In recent surveys recently some have been identified as being from the Carolingian period, ie 8th-9th century. Many more have being dated between the 15th and 19th centuries. Anything after that is recent and indeed new crosses continue to appear, though sometimes they are replacing old ones.

Crosses are found alongside roads and pathways in open or wooded country, often far from towns or habitation and in very isolated places. They are frequently found at crossroads, not just of major roads but also of countryside pathways.
They may be constructed on bridges or stone walls or incorporated into natural features such as large rock. Often they are located at the entry to towns and villages, in the proximity of châteaux or manor houses and sometimes they are implanted to mark the four corners of a parish or property boundary.

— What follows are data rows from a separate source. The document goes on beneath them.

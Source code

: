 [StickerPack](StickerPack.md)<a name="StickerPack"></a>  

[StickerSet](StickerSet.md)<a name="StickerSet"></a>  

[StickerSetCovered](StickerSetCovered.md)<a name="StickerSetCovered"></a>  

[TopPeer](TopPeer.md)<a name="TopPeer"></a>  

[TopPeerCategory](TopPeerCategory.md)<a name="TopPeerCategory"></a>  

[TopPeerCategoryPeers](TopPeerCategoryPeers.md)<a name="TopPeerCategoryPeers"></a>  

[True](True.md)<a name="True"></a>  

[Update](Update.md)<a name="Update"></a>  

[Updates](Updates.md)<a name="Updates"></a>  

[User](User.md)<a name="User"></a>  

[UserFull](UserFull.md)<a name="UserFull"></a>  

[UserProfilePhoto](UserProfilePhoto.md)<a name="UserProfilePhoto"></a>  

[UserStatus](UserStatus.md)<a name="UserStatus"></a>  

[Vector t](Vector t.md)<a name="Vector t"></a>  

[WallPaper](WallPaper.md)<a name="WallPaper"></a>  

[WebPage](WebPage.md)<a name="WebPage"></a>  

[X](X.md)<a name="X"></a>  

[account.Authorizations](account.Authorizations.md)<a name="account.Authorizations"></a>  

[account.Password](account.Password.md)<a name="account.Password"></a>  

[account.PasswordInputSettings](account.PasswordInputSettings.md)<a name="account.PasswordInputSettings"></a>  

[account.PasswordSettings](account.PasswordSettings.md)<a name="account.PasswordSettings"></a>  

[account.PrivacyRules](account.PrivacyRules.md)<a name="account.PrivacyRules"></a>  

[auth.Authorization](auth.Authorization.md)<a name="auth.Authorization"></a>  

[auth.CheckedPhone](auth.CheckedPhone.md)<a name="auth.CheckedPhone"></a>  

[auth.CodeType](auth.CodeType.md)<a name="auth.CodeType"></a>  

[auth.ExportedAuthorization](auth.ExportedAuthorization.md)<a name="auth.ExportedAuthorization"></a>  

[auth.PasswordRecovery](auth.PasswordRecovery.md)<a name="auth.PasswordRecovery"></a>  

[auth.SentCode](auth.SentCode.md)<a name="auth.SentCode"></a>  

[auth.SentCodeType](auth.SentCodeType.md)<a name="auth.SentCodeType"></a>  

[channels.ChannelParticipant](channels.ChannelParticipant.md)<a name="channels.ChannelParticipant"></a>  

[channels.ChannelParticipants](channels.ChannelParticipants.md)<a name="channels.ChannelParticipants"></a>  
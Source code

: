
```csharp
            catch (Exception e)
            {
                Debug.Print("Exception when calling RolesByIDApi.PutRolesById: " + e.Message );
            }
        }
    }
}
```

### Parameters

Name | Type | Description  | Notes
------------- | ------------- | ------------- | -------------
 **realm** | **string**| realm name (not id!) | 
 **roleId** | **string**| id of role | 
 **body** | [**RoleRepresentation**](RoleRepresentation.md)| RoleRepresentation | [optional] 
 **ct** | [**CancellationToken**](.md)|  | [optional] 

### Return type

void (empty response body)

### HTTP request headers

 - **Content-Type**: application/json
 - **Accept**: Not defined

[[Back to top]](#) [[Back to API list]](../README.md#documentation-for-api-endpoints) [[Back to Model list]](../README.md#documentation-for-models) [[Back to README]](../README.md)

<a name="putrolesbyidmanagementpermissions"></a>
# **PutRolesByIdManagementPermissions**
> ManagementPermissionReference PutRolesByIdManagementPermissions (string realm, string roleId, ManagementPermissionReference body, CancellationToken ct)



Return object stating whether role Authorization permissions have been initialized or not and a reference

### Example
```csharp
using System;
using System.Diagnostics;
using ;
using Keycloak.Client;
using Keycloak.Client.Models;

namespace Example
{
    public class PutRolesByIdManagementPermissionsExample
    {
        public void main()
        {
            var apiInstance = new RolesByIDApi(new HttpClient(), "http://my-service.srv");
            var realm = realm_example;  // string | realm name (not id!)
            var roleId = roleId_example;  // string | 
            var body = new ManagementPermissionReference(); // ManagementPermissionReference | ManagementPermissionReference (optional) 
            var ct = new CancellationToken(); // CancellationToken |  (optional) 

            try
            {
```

They also mark geographical features, being placed on hillsides or at the top of knolls and the summit of mountains. A spring or fountain will usually be topped with a cross.
Why were they erected ?
All crosses have a very precise significance. Sometimes this is religious, with many people having believed that to plant a cross was an act of devotion. These crosses provide travellers and local people with a reminder of their faith and a place to pray. Those stopping in front of a cross may pray for indulgences, often very precise prayers.
Some places, such as springs, have been sacred since long before Christianity and many of these are marked with a cross.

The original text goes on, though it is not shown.